WORK ORDER: Take each line below that has "sSplit" and copy it.
[Start of section]
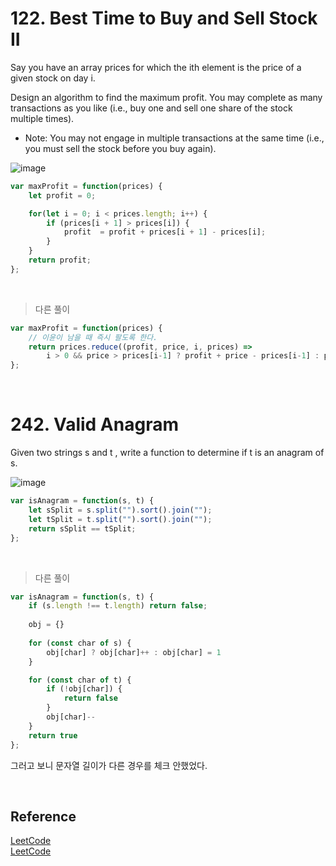 # 122. Best Time to Buy and Sell Stock II

Say you have an array prices for which the ith element is the price of a given stock on day i.

Design an algorithm to find the maximum profit. You may complete as many transactions as you like (i.e., buy one and sell one share of the stock multiple times).

- Note: You may not engage in multiple transactions at the same time (i.e., you must sell the stock before you buy again).

![image](https://user-images.githubusercontent.com/65898889/102025027-aa0ad900-3dd8-11eb-9db7-09242db0bfec.png)

```js
var maxProfit = function(prices) {
    let profit = 0;

    for(let i = 0; i < prices.length; i++) {
        if (prices[i + 1] > prices[i]) {
            profit  = profit + prices[i + 1] - prices[i];
        }
    }
    return profit;
};
```

<br>

> 다른 풀이

```js
var maxProfit = function(prices) {
    // 이윤이 남을 때 즉시 팔도록 한다.
    return prices.reduce((profit, price, i, prices) => 
        i > 0 && price > prices[i-1] ? profit + price - prices[i-1] : profit, 0);
};
```

<br>

# 242. Valid Anagram

Given two strings s and t , write a function to determine if t is an anagram of s.

![image](https://user-images.githubusercontent.com/65898889/102025130-34533d00-3dd9-11eb-8d50-e27e7ad67f9a.png)


```js
var isAnagram = function(s, t) {
    let sSplit = s.split("").sort().join("");
    let tSplit = t.split("").sort().join("");
    return sSplit == tSplit;
};
```

<br>

> 다른 풀이
```js
var isAnagram = function(s, t) {
    if (s.length !== t.length) return false;
    
    obj = {}
    
    for (const char of s) {
        obj[char] ? obj[char]++ : obj[char] = 1
    }

    for (const char of t) {
        if (!obj[char]) {
            return false
        }
        obj[char]--
    }
    return true
};
```

그러고 보니 문자열 길이가 다른 경우를 체크 안했었다.

<br>

## Reference

[LeetCode](https://leetcode.com/problems/best-time-to-buy-and-sell-stock-ii/) <br>
[LeetCode](https://leetcode.com/problems/valid-anagram/)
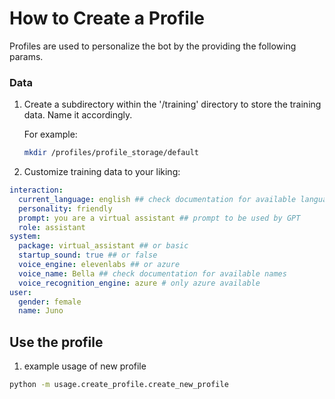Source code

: # How to Create a Profile
Profiles are used to personalize the bot by the providing the following params.

### Data

1. Create a subdirectory within the '/training' directory to store the training data. Name it accordingly.

    For example:
    ```Bash
    mkdir /profiles/profile_storage/default
    ```

2. Customize training data to your liking:

```yaml
interaction:
  current_language: english ## check documentation for available languages
  personality: friendly
  prompt: you are a virtual assistant ## prompt to be used by GPT
  role: assistant  
system:
  package: virtual_assistant ## or basic
  startup_sound: true ## or false
  voice_engine: elevenlabs ## or azure
  voice_name: Bella ## check documentation for available names
  voice_recognition_engine: azure # only azure available
user:
  gender: female 
  name: Juno
```

## Use the profile

1. example usage of new profile
```Bash
python -m usage.create_profile.create_new_profile
```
[End of section]
ANSWER TO THIS TASK:
    let sSplit = s.split("").sort().join("");
    return sSplit == tSplit;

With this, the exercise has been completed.